EXERCISE PROMPT:
When you reach the line below that has "現在は、ログオンシェルは /usr/sbin/nologin で運用しています。", start returning lines exactly, and stop after the line that has "Unter den rechtlichen"; skip the pictures.

(Items from a data source)
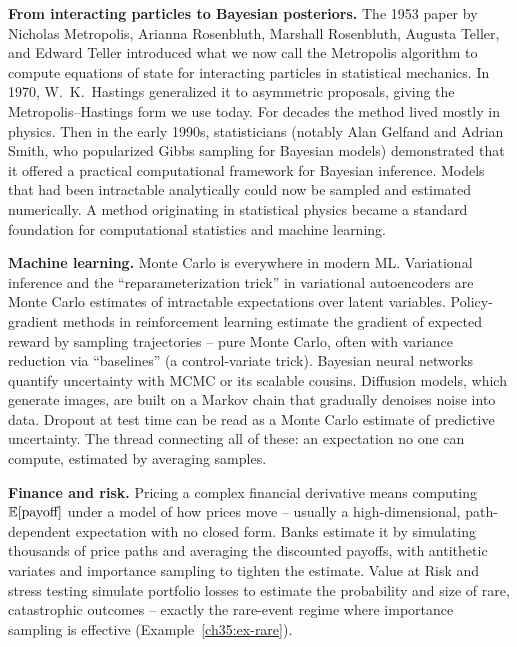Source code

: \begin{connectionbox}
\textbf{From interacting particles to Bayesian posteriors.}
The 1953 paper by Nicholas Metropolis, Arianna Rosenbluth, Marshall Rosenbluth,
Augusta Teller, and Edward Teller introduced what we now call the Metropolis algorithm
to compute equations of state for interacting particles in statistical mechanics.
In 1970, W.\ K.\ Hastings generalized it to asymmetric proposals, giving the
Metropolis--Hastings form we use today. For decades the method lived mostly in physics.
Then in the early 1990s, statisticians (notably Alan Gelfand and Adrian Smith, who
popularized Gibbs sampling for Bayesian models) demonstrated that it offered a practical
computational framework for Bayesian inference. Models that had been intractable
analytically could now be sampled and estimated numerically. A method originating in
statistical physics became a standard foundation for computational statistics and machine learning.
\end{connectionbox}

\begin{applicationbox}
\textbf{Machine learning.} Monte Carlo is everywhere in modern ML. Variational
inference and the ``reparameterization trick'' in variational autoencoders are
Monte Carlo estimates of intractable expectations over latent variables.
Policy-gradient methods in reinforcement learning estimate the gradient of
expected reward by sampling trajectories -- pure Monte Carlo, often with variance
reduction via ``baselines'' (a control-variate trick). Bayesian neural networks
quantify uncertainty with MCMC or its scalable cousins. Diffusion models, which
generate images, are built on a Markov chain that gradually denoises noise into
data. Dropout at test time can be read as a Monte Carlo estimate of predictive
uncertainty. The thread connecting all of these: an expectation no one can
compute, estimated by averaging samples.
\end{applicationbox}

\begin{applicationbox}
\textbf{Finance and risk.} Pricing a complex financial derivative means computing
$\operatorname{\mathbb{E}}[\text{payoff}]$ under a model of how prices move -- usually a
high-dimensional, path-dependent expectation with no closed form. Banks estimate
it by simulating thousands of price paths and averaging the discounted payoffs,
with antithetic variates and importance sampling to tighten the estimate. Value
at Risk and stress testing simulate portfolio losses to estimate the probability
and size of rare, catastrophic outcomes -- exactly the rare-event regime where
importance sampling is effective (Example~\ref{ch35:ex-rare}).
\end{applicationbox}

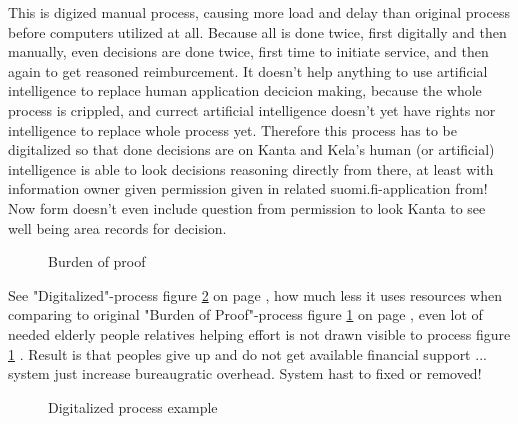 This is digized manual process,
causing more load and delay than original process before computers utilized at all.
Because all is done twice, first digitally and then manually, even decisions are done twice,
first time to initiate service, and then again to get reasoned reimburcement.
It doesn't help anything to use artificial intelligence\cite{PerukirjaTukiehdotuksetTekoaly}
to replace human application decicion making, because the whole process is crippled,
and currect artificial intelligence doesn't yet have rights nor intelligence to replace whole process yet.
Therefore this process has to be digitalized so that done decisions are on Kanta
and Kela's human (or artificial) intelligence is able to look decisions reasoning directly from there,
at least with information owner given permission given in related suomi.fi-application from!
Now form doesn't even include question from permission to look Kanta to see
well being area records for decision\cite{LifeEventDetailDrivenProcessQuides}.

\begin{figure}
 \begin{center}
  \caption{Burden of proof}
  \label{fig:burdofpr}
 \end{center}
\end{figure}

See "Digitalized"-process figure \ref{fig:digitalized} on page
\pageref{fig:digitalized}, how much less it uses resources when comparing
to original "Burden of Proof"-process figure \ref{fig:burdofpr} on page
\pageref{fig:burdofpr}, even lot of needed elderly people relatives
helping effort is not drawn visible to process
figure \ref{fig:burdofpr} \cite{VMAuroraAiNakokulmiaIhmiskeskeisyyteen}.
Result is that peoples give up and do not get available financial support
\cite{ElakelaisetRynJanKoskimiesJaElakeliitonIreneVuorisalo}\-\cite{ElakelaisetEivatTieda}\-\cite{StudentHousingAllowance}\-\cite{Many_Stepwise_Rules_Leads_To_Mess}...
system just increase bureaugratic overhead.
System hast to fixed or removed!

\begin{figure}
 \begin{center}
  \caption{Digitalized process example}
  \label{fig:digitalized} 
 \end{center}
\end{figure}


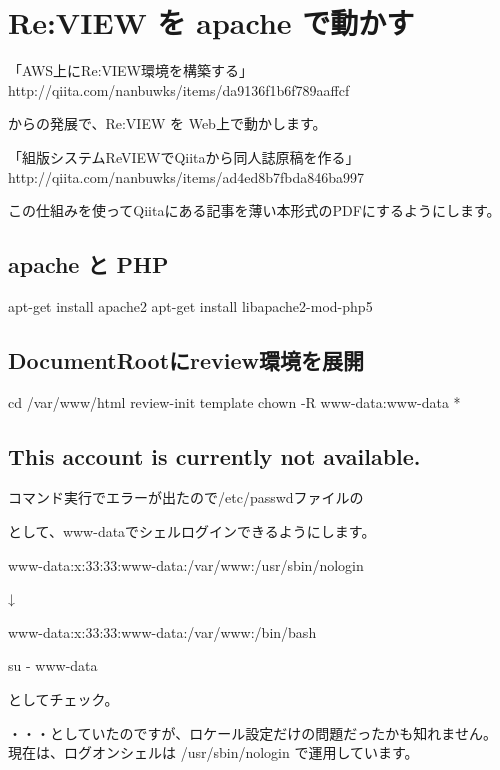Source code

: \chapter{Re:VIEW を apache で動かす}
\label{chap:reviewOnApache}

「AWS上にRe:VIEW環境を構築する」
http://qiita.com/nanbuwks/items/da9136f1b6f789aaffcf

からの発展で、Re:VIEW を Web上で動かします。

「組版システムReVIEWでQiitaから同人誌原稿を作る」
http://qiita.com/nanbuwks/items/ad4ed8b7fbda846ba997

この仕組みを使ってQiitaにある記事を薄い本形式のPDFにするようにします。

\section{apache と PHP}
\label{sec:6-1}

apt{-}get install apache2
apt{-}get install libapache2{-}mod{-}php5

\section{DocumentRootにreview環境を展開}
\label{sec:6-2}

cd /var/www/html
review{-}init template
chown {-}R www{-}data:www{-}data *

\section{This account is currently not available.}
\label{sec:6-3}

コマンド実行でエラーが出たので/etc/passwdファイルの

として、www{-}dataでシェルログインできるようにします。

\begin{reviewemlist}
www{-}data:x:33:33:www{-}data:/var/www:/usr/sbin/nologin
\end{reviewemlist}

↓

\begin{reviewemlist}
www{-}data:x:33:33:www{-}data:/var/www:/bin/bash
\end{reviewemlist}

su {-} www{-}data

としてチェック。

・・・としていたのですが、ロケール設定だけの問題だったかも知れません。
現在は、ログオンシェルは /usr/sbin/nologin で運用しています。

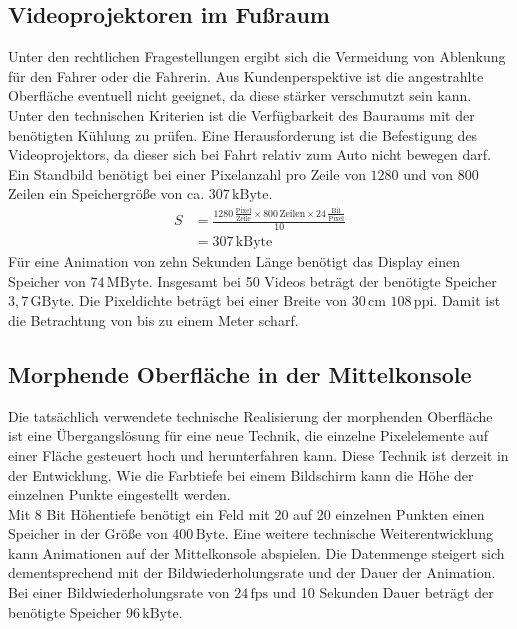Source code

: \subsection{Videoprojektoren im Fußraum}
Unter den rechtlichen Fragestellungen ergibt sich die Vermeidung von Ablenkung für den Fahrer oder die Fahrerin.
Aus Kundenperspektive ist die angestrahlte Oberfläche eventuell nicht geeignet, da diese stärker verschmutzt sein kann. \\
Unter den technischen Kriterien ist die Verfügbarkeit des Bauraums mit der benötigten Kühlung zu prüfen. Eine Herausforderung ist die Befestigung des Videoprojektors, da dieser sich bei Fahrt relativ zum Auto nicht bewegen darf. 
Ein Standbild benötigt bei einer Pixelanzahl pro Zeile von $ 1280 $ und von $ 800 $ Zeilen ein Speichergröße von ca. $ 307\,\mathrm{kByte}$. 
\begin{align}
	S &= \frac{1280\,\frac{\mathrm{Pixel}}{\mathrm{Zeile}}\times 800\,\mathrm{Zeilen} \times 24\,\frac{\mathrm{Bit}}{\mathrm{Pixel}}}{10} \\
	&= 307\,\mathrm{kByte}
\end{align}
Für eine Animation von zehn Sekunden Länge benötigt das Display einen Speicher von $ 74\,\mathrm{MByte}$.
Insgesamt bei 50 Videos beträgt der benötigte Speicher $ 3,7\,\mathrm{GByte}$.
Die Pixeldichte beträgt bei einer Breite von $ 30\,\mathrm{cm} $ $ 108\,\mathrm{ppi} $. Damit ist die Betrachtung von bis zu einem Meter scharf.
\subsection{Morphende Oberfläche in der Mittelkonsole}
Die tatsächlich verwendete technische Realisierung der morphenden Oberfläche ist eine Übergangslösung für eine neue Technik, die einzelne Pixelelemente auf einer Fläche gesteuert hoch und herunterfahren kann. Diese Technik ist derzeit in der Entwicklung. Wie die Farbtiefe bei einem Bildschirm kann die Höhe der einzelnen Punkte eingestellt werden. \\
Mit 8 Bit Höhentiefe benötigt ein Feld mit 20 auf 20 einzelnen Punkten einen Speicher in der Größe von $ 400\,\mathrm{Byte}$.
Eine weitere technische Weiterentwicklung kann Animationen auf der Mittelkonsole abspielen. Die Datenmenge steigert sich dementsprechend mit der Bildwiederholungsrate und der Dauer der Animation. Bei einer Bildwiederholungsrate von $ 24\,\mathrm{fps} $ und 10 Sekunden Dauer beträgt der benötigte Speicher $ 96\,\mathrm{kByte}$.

RESULT OF THE TASK:
現在は、ログオンシェルは /usr/sbin/nologin で運用しています。

Source code

: \subsection{Videoprojektoren im Fußraum}
Unter den rechtlichen Fragestellungen ergibt sich die Vermeidung von Ablenkung für den Fahrer oder die Fahrerin.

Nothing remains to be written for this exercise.